Space is at a premium in most bathrooms, so you'll want to make sure the medicine cabinet is a regular part of your housecleaning routine.
This is the time to judiciously review every item you keep inside your medicine cabinet, both as a space spacing measure and for home safety.
These 5 tips will help you keep it nicely pruned with space left over to stash at least a few of your daily essentials.
Reserve that precious, accessible cabinet space for essential items only.
Things like prescription medications, over-the-counter analgesics, rubbing alcohol and perhaps hydrogen peroxide for disinfecting.
These are the items you're likely to need and use most frequently.
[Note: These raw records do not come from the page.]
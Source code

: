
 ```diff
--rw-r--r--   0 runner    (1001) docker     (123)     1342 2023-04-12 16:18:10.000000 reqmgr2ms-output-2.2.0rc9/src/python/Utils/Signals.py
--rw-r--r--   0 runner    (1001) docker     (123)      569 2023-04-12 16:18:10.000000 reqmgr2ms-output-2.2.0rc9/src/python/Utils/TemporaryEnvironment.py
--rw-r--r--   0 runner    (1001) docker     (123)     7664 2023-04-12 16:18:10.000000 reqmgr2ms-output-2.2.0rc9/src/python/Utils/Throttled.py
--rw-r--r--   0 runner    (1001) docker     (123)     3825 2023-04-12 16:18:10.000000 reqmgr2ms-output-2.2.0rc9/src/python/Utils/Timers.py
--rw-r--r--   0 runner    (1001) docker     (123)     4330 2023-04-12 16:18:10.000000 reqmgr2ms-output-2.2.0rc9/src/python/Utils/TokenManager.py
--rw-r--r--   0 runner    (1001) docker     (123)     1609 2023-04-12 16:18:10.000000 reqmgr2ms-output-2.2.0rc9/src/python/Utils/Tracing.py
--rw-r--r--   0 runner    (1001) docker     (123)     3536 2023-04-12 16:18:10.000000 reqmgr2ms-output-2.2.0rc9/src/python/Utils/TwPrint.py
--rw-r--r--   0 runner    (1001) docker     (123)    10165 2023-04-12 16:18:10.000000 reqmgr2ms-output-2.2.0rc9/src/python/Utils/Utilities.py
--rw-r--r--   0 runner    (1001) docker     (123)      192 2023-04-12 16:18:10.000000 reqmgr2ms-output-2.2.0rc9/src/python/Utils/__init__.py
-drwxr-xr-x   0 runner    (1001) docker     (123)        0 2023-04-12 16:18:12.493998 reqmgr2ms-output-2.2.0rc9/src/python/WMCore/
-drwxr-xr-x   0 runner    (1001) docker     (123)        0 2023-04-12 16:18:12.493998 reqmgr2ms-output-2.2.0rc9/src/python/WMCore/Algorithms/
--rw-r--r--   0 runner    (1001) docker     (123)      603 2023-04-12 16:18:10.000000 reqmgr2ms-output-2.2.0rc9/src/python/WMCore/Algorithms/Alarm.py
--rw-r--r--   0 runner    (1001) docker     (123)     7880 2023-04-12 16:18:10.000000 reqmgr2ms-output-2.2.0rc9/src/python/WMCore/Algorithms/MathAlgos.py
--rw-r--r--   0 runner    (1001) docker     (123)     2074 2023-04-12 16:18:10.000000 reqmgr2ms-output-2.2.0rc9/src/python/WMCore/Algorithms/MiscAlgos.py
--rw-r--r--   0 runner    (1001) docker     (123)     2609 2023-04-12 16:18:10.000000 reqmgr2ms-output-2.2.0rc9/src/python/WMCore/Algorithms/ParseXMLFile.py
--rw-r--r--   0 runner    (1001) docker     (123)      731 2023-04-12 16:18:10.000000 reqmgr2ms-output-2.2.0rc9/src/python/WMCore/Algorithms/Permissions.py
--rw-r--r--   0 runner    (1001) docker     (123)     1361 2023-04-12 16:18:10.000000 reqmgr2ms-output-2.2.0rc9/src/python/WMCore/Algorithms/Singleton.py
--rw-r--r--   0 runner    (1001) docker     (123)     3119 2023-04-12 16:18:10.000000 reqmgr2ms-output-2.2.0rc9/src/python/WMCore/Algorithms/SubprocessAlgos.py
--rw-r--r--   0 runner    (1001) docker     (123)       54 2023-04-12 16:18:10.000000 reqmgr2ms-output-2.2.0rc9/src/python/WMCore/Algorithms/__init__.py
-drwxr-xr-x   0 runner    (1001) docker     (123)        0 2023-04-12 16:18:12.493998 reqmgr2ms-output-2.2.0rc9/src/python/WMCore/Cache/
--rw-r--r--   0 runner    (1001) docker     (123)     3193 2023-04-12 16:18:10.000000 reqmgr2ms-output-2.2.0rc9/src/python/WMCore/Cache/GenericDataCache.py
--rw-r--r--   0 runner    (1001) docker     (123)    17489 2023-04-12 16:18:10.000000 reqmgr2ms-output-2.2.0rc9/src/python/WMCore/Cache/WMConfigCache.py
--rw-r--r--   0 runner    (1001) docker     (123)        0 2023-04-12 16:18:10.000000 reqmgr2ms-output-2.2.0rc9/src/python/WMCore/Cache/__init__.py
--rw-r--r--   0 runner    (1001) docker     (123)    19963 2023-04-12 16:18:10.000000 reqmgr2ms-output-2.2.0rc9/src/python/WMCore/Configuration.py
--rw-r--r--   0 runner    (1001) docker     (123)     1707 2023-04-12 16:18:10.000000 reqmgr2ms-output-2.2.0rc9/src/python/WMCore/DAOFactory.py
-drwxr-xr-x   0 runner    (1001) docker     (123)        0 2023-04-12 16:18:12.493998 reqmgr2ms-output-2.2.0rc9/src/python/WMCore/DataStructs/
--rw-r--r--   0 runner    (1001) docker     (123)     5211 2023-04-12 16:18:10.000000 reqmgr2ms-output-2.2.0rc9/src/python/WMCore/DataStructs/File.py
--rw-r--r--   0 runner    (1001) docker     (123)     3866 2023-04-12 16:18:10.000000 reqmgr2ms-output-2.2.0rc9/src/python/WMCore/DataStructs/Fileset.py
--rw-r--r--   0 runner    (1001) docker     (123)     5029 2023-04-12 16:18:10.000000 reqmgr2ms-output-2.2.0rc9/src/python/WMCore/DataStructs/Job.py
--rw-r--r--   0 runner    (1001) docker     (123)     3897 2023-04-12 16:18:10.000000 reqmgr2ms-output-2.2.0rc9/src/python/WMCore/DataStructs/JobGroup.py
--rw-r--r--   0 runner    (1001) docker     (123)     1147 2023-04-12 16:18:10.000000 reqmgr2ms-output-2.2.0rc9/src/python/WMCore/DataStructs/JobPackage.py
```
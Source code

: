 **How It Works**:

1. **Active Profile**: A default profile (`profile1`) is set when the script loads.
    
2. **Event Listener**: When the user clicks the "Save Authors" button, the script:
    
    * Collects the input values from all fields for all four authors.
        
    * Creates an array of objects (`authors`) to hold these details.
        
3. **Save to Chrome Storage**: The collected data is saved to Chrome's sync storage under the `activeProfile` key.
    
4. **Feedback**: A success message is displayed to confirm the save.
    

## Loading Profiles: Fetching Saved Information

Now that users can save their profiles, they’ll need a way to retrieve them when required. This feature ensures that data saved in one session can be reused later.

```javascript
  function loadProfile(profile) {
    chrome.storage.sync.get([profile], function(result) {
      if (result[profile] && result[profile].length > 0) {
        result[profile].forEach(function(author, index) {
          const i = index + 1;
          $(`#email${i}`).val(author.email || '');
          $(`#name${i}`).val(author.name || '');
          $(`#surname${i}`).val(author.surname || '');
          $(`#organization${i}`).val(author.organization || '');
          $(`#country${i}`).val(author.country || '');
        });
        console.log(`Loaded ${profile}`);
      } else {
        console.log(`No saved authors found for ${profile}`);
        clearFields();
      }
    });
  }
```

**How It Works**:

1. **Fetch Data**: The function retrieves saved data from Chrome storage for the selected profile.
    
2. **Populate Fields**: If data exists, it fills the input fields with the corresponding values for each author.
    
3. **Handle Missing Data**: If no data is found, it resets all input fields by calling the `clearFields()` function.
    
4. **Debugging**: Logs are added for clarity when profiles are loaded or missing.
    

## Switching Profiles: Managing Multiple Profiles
Obviously, this select group will not necessarily include the Pepto-Bismol you require only on New Year's Day.
Place these less-used items in a drawer or in an under-sink cabinet. (For more space-saving tips, see salvaging the bathroom sink area.) Chances are, you'll be pleasantly surprised at the number of items you can store elsewhere.
As you're looking at the items inside the cabinet, take a moment to check labels carefully for storage instructions.
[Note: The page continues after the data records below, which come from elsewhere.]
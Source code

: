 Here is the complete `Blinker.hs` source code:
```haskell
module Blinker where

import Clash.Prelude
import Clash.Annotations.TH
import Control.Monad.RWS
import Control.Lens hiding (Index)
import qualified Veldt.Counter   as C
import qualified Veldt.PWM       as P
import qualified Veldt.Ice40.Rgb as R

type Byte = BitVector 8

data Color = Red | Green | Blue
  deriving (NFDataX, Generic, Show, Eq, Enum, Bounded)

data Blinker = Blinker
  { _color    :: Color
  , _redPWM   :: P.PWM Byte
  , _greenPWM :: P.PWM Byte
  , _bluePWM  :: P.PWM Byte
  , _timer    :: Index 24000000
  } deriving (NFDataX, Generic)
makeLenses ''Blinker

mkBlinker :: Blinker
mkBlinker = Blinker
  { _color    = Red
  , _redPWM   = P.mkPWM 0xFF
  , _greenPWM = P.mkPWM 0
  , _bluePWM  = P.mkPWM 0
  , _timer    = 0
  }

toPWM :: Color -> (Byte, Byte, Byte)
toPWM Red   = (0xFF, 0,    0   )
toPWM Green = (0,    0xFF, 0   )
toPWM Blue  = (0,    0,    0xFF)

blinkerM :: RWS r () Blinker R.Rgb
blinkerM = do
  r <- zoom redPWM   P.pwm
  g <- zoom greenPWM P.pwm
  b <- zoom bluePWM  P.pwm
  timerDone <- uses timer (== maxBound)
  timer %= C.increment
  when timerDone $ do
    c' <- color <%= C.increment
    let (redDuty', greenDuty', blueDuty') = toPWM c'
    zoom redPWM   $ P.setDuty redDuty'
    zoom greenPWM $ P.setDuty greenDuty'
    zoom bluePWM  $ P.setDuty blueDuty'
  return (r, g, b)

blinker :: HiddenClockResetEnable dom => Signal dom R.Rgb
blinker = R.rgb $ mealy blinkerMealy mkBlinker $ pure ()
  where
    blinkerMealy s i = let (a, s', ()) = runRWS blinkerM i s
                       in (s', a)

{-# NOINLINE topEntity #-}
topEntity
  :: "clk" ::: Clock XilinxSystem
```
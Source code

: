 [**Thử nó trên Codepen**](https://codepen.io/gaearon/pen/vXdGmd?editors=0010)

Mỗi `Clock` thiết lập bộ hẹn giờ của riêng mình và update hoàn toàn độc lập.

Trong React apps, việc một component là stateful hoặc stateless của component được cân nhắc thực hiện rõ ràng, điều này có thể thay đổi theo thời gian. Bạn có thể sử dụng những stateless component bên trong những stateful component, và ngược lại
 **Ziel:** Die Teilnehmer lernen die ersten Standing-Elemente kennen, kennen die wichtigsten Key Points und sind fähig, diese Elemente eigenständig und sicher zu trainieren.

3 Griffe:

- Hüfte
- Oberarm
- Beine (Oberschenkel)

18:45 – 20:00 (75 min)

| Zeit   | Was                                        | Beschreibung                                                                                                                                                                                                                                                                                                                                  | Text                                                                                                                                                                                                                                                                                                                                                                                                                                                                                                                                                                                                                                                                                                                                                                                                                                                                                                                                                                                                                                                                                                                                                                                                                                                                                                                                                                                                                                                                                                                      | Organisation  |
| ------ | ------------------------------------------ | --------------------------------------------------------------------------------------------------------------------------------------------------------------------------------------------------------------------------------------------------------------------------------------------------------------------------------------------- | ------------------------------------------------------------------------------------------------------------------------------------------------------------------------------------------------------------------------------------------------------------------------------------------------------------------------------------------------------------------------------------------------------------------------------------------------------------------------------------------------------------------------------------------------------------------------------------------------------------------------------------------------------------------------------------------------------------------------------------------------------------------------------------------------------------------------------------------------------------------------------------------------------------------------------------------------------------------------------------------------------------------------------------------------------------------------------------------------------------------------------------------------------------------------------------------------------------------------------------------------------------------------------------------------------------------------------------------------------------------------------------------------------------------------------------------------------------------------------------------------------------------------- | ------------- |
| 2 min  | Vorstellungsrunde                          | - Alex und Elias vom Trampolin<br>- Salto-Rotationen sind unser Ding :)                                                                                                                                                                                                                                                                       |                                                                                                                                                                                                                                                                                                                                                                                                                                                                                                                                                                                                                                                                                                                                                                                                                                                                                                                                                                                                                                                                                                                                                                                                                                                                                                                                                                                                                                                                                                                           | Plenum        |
Some labels specify storage in a cool dark place, which, ironically, is not the bathroom, due to its inherent humidity. And light, heat, or humidity can damage prescriptions.
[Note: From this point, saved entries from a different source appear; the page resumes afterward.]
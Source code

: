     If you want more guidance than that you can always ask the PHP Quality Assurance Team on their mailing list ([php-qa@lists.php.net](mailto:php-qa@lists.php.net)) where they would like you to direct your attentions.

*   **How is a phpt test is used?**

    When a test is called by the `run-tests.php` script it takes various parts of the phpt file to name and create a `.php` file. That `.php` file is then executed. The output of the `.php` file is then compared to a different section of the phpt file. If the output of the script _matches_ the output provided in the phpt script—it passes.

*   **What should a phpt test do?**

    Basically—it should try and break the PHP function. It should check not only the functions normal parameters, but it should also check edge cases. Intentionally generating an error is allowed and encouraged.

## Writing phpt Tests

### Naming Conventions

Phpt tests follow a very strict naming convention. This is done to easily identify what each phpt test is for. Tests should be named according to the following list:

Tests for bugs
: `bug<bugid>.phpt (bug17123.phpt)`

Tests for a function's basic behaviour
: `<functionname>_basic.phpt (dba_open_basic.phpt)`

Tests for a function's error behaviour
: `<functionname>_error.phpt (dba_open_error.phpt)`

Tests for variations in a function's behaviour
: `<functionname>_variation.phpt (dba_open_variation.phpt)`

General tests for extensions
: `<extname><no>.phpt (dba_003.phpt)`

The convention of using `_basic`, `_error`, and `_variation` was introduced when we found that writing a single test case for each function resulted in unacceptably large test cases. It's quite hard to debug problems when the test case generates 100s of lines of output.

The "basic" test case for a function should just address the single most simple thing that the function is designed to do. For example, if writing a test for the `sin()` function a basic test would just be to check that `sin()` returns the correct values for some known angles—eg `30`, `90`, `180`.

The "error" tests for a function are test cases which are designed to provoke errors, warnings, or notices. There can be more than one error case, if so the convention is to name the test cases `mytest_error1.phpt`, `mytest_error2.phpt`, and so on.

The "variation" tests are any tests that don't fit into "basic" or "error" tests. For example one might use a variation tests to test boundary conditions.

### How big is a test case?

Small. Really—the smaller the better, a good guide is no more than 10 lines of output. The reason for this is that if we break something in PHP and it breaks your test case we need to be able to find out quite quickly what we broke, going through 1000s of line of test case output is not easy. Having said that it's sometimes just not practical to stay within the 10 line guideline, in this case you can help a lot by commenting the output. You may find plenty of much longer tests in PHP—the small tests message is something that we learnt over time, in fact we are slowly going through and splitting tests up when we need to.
Humid bathrooms are not the parking place for these items, either.
Consider placing them instead in a (secure) drawer the kids can't reach. Good storage spots include your bedroom closet, on a high shelf in a hall closet, or perhaps a top shelf in the kitchen.
Next, look carefully at expiration dates. Toss what's expired or no longer used. Expired prescriptions and vitamins lose their potency. (Ditto for sunscreens, by the way.)
Don't toss them into the bathroom wastebasket, where curious little hands could fish them out.
Instead, ask if your local pharmacy will dispose of expired or unused prescriptions. As a final resort: flush them down the toilet or place at the bottom of a trash can.
Don't repackage them as you would food, even for space's sake. It's important that you have the original label so you can check dosages, expiration dates, and other safety information.